REQUIRED ACTION -
Figure out how many lines in these records contain "ReportsControllerImplementation". Only the number belongs in the reply.

*** Opening AVAILABLE DATA ***

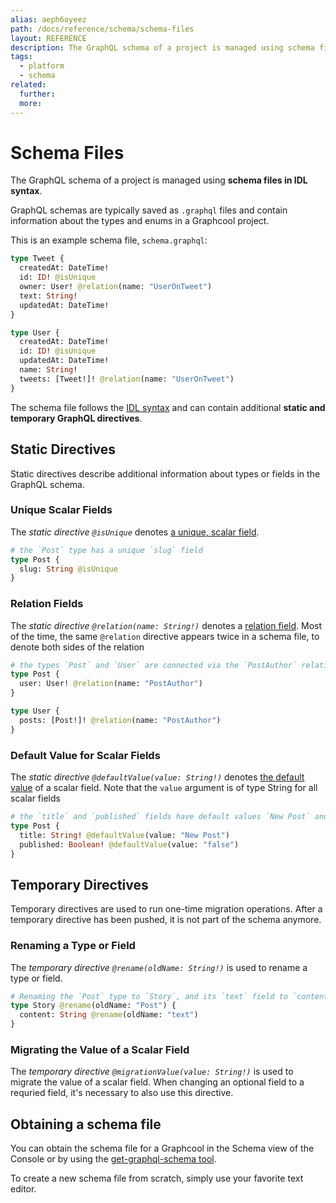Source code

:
 ```yaml
---
alias: aeph6oyeez
path: /docs/reference/schema/schema-files
layout: REFERENCE
description: The GraphQL schema of a project is managed using schema files in IDL syntax.
tags:
  - platform
  - schema
related:
  further:
  more:
---
```


# Schema Files

The GraphQL schema of a project is managed using **schema files in IDL syntax**.

GraphQL schemas are typically saved as `.graphql` files and contain information about the types and enums in a Graphcool project.

This is an example schema file, `schema.graphql`:

```graphql
type Tweet {
  createdAt: DateTime!
  id: ID! @isUnique
  owner: User! @relation(name: "UserOnTweet")
  text: String!
  updatedAt: DateTime!
}

type User {
  createdAt: DateTime!
  id: ID! @isUnique
  updatedAt: DateTime!
  name: String!
  tweets: [Tweet!]! @relation(name: "UserOnTweet")
}
```

The schema file follows the [IDL syntax](!alias-kr84dktnp0) and can contain additional **static and temporary GraphQL directives**.

## Static Directives

Static directives describe additional information about types or fields in the GraphQL schema.

### Unique Scalar Fields

The *static directive `@isUnique`* denotes [a unique, scalar field]().

```graphql
# the `Post` type has a unique `slug` field
type Post {
  slug: String @isUnique
}
```

### Relation Fields

The *static directive `@relation(name: String!)`* denotes a [relation field](). Most of the time, the same `@relation` directive appears twice in a schema file, to denote both sides of the relation

```graphql
# the types `Post` and `User` are connected via the `PostAuthor` relation
type Post {
  user: User! @relation(name: "PostAuthor")
}

type User {
  posts: [Post!]! @relation(name: "PostAuthor")
}
```
### Default Value for Scalar Fields

The *static directive `@defaultValue(value: String!)`* denotes [the default value]() of a scalar field. Note that the `value` argument is of type String for all scalar fields

```graphql
# the `title` and `published` fields have default values `New Post` and `false`
type Post {
  title: String! @defaultValue(value: "New Post")
  published: Boolean! @defaultValue(value: "false")
}
```

## Temporary Directives

Temporary directives are used to run one-time migration operations. After a temporary directive has been pushed, it is not part of the schema anymore.

### Renaming a Type or Field

The *temporary directive `@rename(oldName: String!)`* is used to rename a type or field.

```graphql
# Renaming the `Post` type to `Story`, and its `text` field to `content`
type Story @rename(oldName: "Post") {
  content: String @rename(oldName: "text")
}
```

### Migrating the Value of a Scalar Field

The *temporary directive `@migrationValue(value: String!)`* is used to migrate the value of a scalar field. When changing an optional field to a requried field, it's necessary to also use this directive.

## Obtaining a schema file

You can obtain the schema file for a Graphcool in the Schema view of the Console or by using the [get-graphql-schema tool](!alias-maiv5eekan).

To create a new schema file from scratch, simply use your favorite text editor.
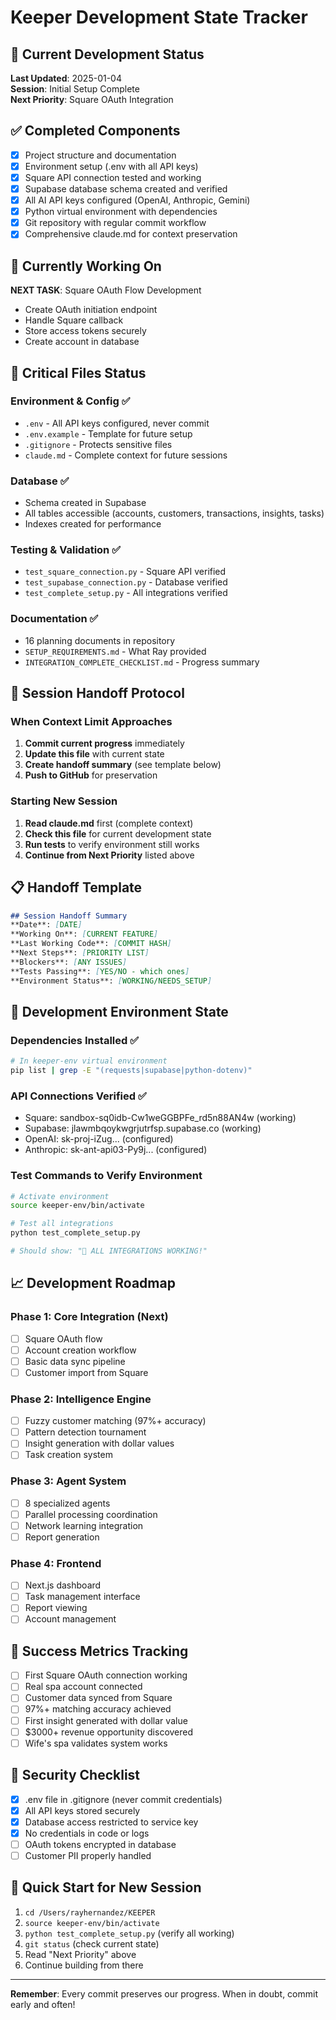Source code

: # Keeper Development State Tracker

## 🎯 Current Development Status
**Last Updated**: 2025-01-04  
**Session**: Initial Setup Complete  
**Next Priority**: Square OAuth Integration  

## ✅ Completed Components
- [x] Project structure and documentation
- [x] Environment setup (.env with all API keys)
- [x] Square API connection tested and working
- [x] Supabase database schema created and verified
- [x] All AI API keys configured (OpenAI, Anthropic, Gemini)
- [x] Python virtual environment with dependencies
- [x] Git repository with regular commit workflow
- [x] Comprehensive claude.md for context preservation

## 🔄 Currently Working On
**NEXT TASK**: Square OAuth Flow Development
- Create OAuth initiation endpoint
- Handle Square callback
- Store access tokens securely
- Create account in database

## 📂 Critical Files Status

### **Environment & Config** ✅
- `.env` - All API keys configured, never commit
- `.env.example` - Template for future setup
- `.gitignore` - Protects sensitive files
- `claude.md` - Complete context for future sessions

### **Database** ✅
- Schema created in Supabase
- All tables accessible (accounts, customers, transactions, insights, tasks)
- Indexes created for performance

### **Testing & Validation** ✅
- `test_square_connection.py` - Square API verified
- `test_supabase_connection.py` - Database verified  
- `test_complete_setup.py` - All integrations verified

### **Documentation** ✅
- 16 planning documents in repository
- `SETUP_REQUIREMENTS.md` - What Ray provided
- `INTEGRATION_COMPLETE_CHECKLIST.md` - Progress summary

## 🚨 Session Handoff Protocol

### **When Context Limit Approaches**
1. **Commit current progress** immediately
2. **Update this file** with current state
3. **Create handoff summary** (see template below)
4. **Push to GitHub** for preservation

### **Starting New Session**
1. **Read claude.md** first (complete context)
2. **Check this file** for current development state  
3. **Run tests** to verify environment still works
4. **Continue from Next Priority** listed above

## 📋 Handoff Template
```markdown
## Session Handoff Summary
**Date**: [DATE]
**Working On**: [CURRENT FEATURE]
**Last Working Code**: [COMMIT HASH]
**Next Steps**: [PRIORITY LIST]
**Blockers**: [ANY ISSUES]
**Tests Passing**: [YES/NO - which ones]
**Environment Status**: [WORKING/NEEDS_SETUP]
```

## 🔧 Development Environment State

### **Dependencies Installed** ✅
```bash
# In keeper-env virtual environment
pip list | grep -E "(requests|supabase|python-dotenv)"
```

### **API Connections Verified** ✅
- Square: sandbox-sq0idb-Cw1weGGBPFe_rd5n88AN4w (working)
- Supabase: jlawmbqoykwgrjutrfsp.supabase.co (working)  
- OpenAI: sk-proj-iZug... (configured)
- Anthropic: sk-ant-api03-Py9j... (configured)

### **Test Commands to Verify Environment**
```bash
# Activate environment
source keeper-env/bin/activate

# Test all integrations  
python test_complete_setup.py

# Should show: "🎉 ALL INTEGRATIONS WORKING!"
```

## 📈 Development Roadmap

### **Phase 1: Core Integration** (Next)
- [ ] Square OAuth flow
- [ ] Account creation workflow  
- [ ] Basic data sync pipeline
- [ ] Customer import from Square

### **Phase 2: Intelligence Engine**
- [ ] Fuzzy customer matching (97%+ accuracy)
- [ ] Pattern detection tournament
- [ ] Insight generation with dollar values
- [ ] Task creation system

### **Phase 3: Agent System**
- [ ] 8 specialized agents
- [ ] Parallel processing coordination
- [ ] Network learning integration
- [ ] Report generation

### **Phase 4: Frontend**
- [ ] Next.js dashboard
- [ ] Task management interface
- [ ] Report viewing
- [ ] Account management

## 🎯 Success Metrics Tracking
- [ ] First Square OAuth connection working
- [ ] Real spa account connected  
- [ ] Customer data synced from Square
- [ ] 97%+ matching accuracy achieved
- [ ] First insight generated with dollar value
- [ ] $3000+ revenue opportunity discovered
- [ ] Wife's spa validates system works

## 🔐 Security Checklist
- [x] .env file in .gitignore (never commit credentials)
- [x] All API keys stored securely
- [x] Database access restricted to service key
- [x] No credentials in code or logs
- [ ] OAuth tokens encrypted in database
- [ ] Customer PII properly handled

## 🚀 Quick Start for New Session
1. `cd /Users/rayhernandez/KEEPER`
2. `source keeper-env/bin/activate`  
3. `python test_complete_setup.py` (verify all working)
4. `git status` (check current state)
5. Read "Next Priority" above
6. Continue building from there

---
**Remember**: Every commit preserves our progress. When in doubt, commit early and often!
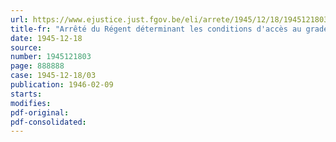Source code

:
 ```yaml
---
url: https://www.ejustice.just.fgov.be/eli/arrete/1945/12/18/1945121803/justel
title-fr: "Arrêté du Régent déterminant les conditions d'accès au grade de commis aux écritures et au grade de sténo-dactylographe, par voie d'examen d'avancement de grade"
date: 1945-12-18
source:
number: 1945121803
page: 888888
case: 1945-12-18/03
publication: 1946-02-09
starts:
modifies:
pdf-original:
pdf-consolidated:
---
```


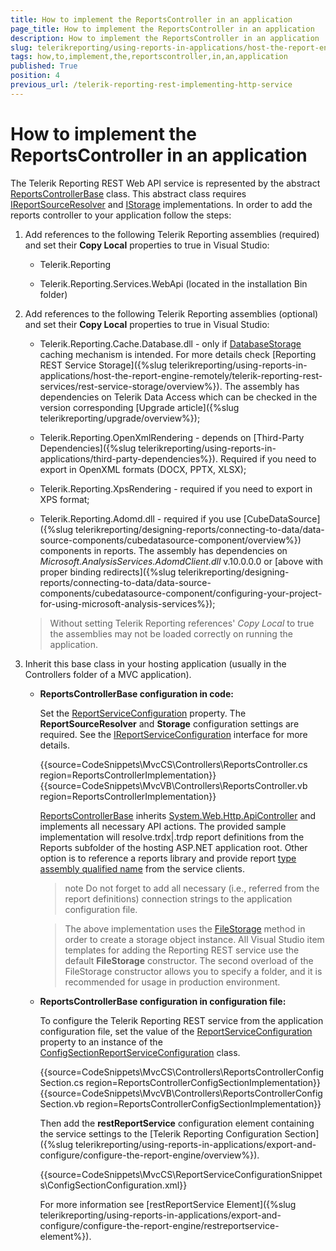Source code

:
 ```yaml
---
title: How to implement the ReportsController in an application
page_title: How to implement the ReportsController in an application 
description: How to implement the ReportsController in an application
slug: telerikreporting/using-reports-in-applications/host-the-report-engine-remotely/telerik-reporting-rest-services/asp.net-web-api-implementation/how-to-implement-the-reportscontroller-in-an-application
tags: how,to,implement,the,reportscontroller,in,an,application
published: True
position: 4
previous_url: /telerik-reporting-rest-implementing-http-service
---
```


# How to implement the ReportsController in an application

The Telerik Reporting REST Web API service is represented by the abstract [ReportsControllerBase](/reporting/api/Telerik.Reporting.Services.WebApi.ReportsControllerBase) class. This abstract class requires  [IReportSourceResolver](/reporting/api/Telerik.Reporting.Services.IReportSourceResolver) and [IStorage](/reporting/api/Telerik.Reporting.Cache.Interfaces.IStorage) implementations. In order to add the reports controller to your application follow the steps: 

1. Add references to the following Telerik Reporting assemblies (required) and set their __Copy Local__ properties to true in Visual Studio: 

	+ Telerik.Reporting 

	+ Telerik.Reporting.Services.WebApi (located in the installation Bin folder) 

1. Add references to the following Telerik Reporting assemblies (optional) and set their __Copy Local__ properties to true in Visual Studio: 

	+ Telerik.Reporting.Cache.Database.dll - only if [DatabaseStorage](/reporting/api/Telerik.Reporting.Cache.Database.DatabaseStorage) caching mechanism is intended. For more details check [Reporting REST Service Storage]({%slug telerikreporting/using-reports-in-applications/host-the-report-engine-remotely/telerik-reporting-rest-services/rest-service-storage/overview%}). The assembly has dependencies on Telerik Data Access which can be checked in the version corresponding [Upgrade article]({%slug telerikreporting/upgrade/overview%}); 

	+ Telerik.Reporting.OpenXmlRendering - depends on [Third-Party Dependencies]({%slug telerikreporting/using-reports-in-applications/third-party-dependencies%}). Required if you need to export in OpenXML formats (DOCX, PPTX, XLSX); 

	+ Telerik.Reporting.XpsRendering - required if you need to export in XPS format; 

	+ Telerik.Reporting.Adomd.dll - required if you use [CubeDataSource]({%slug telerikreporting/designing-reports/connecting-to-data/data-source-components/cubedatasource-component/overview%}) components in reports. The assembly has dependencies on *Microsoft.AnalysisServices.AdomdClient.dll* v.10.0.0.0 or [above with proper binding redirects]({%slug telerikreporting/designing-reports/connecting-to-data/data-source-components/cubedatasource-component/configuring-your-project-for-using-microsoft-analysis-services%}); 

	>Without setting Telerik Reporting references' _Copy Local_ to true the assemblies may not be loaded correctly on running the application. 

1. Inherit this base class in your hosting application (usually in the Controllers folder of a MVC application). 

	+ __ReportsControllerBase configuration in code:__ 

		Set the [ReportServiceConfiguration](/reporting/api/Telerik.Reporting.Services.WebApi.ReportsControllerBase#Telerik_Reporting_Services_WebApi_ReportsControllerBase_ReportServiceConfiguration) property. The __ReportSourceResolver__ and __Storage__ configuration settings are required. See the [IReportServiceConfiguration](/reporting/api/Telerik.Reporting.Services.IReportServiceConfiguration) interface for more details. 

		{{source=CodeSnippets\MvcCS\Controllers\ReportsController.cs region=ReportsControllerImplementation}}
		{{source=CodeSnippets\MvcVB\Controllers\ReportsController.vb region=ReportsControllerImplementation}}

		[ReportsControllerBase](/reporting/api/Telerik.Reporting.Services.WebApi.ReportsControllerBase) inherits [System.Web.Http.ApiController](http://msdn.microsoft.com/en-us/library/system.web.http.apicontroller.aspx) and implements all necessary API actions. The provided sample implementation will resolve.trdx|.trdp report definitions from the Reports subfolder of the hosting ASP.NET application root. Other option is to reference a reports library and provide report [type assembly qualified name](http://msdn.microsoft.com/en-us/library/system.type.assemblyqualifiedname.aspx) from the service clients. 

		>note Do not forget to add all necessary (i.e., referred from the report definitions) connection strings to the application configuration file. 

		>The above implementation uses the [FileStorage](/reporting/api/Telerik.Reporting.Cache.File.FileStorage) method in order to create a storage object instance. All Visual Studio item templates for adding the Reporting REST service use the default __FileStorage__ constructor. The second overload of the FileStorage constructor allows you to specify a folder, and it is recommended for usage in production environment. 
		
	+ __ReportsControllerBase configuration in configuration file:__ 
	
		To configure the Telerik Reporting REST service from the application configuration file, set the value of the [ReportServiceConfiguration](/reporting/api/Telerik.Reporting.Services.WebApi.ReportsControllerBase#Telerik_Reporting_Services_WebApi_ReportsControllerBase_ReportServiceConfiguration) property to an instance of the [ConfigSectionReportServiceConfiguration](/reporting/api/Telerik.Reporting.Services.ConfigSectionReportServiceConfiguration) class. 

		{{source=CodeSnippets\MvcCS\Controllers\ReportsControllerConfigSection.cs region=ReportsControllerConfigSectionImplementation}}
		{{source=CodeSnippets\MvcVB\Controllers\ReportsControllerConfigSection.vb region=ReportsControllerConfigSectionImplementation}}


		Then add the __restReportService__ configuration element containing the service settings to the [Telerik Reporting Configuration Section]({%slug telerikreporting/using-reports-in-applications/export-and-configure/configure-the-report-engine/overview%}). 

		{{source=CodeSnippets\MvcCS\ReportServiceConfigurationSnippets\ConfigSectionConfiguration.xml}}


		For more information see [restReportService Element]({%slug telerikreporting/using-reports-in-applications/export-and-configure/configure-the-report-engine/restreportservice-element%}). 
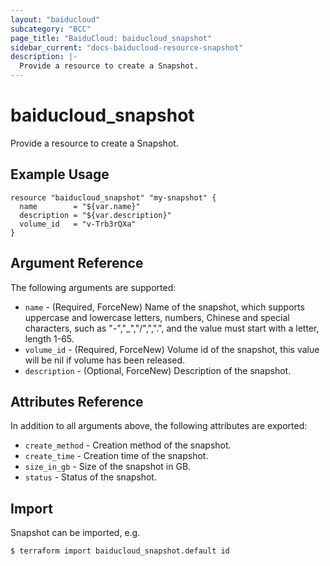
```yaml
---
layout: "baiducloud"
subcategory: "BCC"
page_title: "BaiduCloud: baiducloud_snapshot"
sidebar_current: "docs-baiducloud-resource-snapshot"
description: |-
  Provide a resource to create a Snapshot.
---
```


# baiducloud_snapshot

Provide a resource to create a Snapshot.

## Example Usage

```hcl
resource "baiducloud_snapshot" "my-snapshot" {
  name        = "${var.name}"
  description = "${var.description}"
  volume_id   = "v-Trb3rQXa"
}
```

## Argument Reference

The following arguments are supported:

* `name` - (Required, ForceNew) Name of the snapshot, which supports uppercase and lowercase letters, numbers, Chinese and special characters, such as "-","_","/",",".", and the value must start with a letter, length 1-65.
* `volume_id` - (Required, ForceNew) Volume id of the snapshot, this value will be nil if volume has been released.
* `description` - (Optional, ForceNew) Description of the snapshot.

## Attributes Reference

In addition to all arguments above, the following attributes are exported:

* `create_method` - Creation method of the snapshot.
* `create_time` - Creation time of the snapshot.
* `size_in_gb` - Size of the snapshot in GB.
* `status` - Status of the snapshot.


## Import

Snapshot can be imported, e.g.

```hcl
$ terraform import baiducloud_snapshot.default id
```

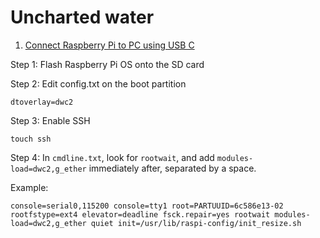 # Uncharted water

1. [Connect Raspberry Pi to PC using USB C](https://howchoo.com/pi/raspberry-pi-gadget-mode)

Step 1: Flash Raspberry Pi OS onto the SD card

Step 2: Edit config.txt on the boot partition

```
dtoverlay=dwc2
```

Step 3: Enable SSH

```
touch ssh
```

Step 4: In `cmdline.txt`, look for `rootwait`, and add `modules-load=dwc2,g_ether` immediately after, separated by a space.

Example:

```
console=serial0,115200 console=tty1 root=PARTUUID=6c586e13-02 rootfstype=ext4 elevator=deadline fsck.repair=yes rootwait modules-load=dwc2,g_ether quiet init=/usr/lib/raspi-config/init_resize.sh
```
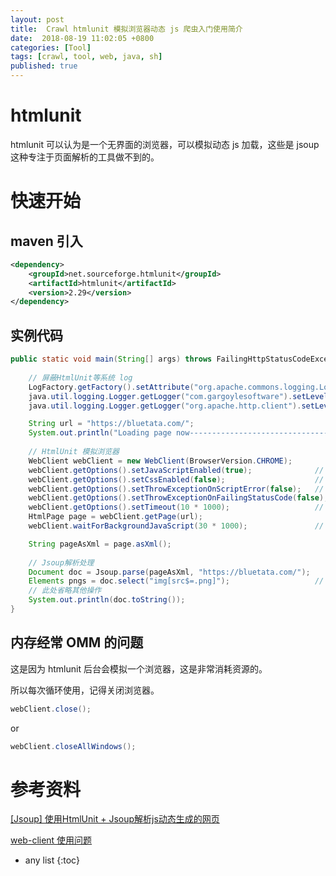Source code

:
 ```yaml
---
layout: post
title:  Crawl htmlunit 模拟浏览器动态 js 爬虫入门使用简介
date:  2018-08-19 11:02:05 +0800
categories: [Tool]
tags: [crawl, tool, web, java, sh]
published: true
---
```


# htmlunit

htmlunit 可以认为是一个无界面的浏览器，可以模拟动态 js 加载，这些是 jsoup 这种专注于页面解析的工具做不到的。


# 快速开始

## maven 引入

```xml
<dependency>
    <groupId>net.sourceforge.htmlunit</groupId>
    <artifactId>htmlunit</artifactId>
    <version>2.29</version>
</dependency>
```

## 实例代码

```java
public static void main(String[] args) throws FailingHttpStatusCodeException, MalformedURLException, IOException {
    
    // 屏蔽HtmlUnit等系统 log
    LogFactory.getFactory().setAttribute("org.apache.commons.logging.Log","org.apache.commons.logging.impl.NoOpLog");
    java.util.logging.Logger.getLogger("com.gargoylesoftware").setLevel(Level.OFF);
    java.util.logging.Logger.getLogger("org.apache.http.client").setLevel(Level.OFF);

    String url = "https://bluetata.com/";
    System.out.println("Loading page now-----------------------------------------------: "+url);
    
    // HtmlUnit 模拟浏览器
    WebClient webClient = new WebClient(BrowserVersion.CHROME);
    webClient.getOptions().setJavaScriptEnabled(true);              // 启用JS解释器，默认为true
    webClient.getOptions().setCssEnabled(false);                    // 禁用css支持
    webClient.getOptions().setThrowExceptionOnScriptError(false);   // js运行错误时，是否抛出异常
    webClient.getOptions().setThrowExceptionOnFailingStatusCode(false);
    webClient.getOptions().setTimeout(10 * 1000);                   // 设置连接超时时间
    HtmlPage page = webClient.getPage(url);
    webClient.waitForBackgroundJavaScript(30 * 1000);               // 等待js后台执行30秒

    String pageAsXml = page.asXml();
    
    // Jsoup解析处理
    Document doc = Jsoup.parse(pageAsXml, "https://bluetata.com/");  
    Elements pngs = doc.select("img[src$=.png]");                   // 获取所有图片元素集
    // 此处省略其他操作
    System.out.println(doc.toString());
}
```

## 内存经常 OMM 的问题

这是因为 htmlunit 后台会模拟一个浏览器，这是非常消耗资源的。

所以每次循环使用，记得关闭浏览器。

```java
webClient.close();
```

or

```java
webClient.closeAllWindows();
```

# 参考资料

[[Jsoup] 使用HtmlUnit + Jsoup解析js动态生成的网页](https://blog.csdn.net/dietime1943/article/details/79035779)

[web-client 使用问题](https://www.jianshu.com/p/b75489c09078)

* any list
{:toc}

*** Closing AVAILABLE DATA ***

TASK OUTPUT -
2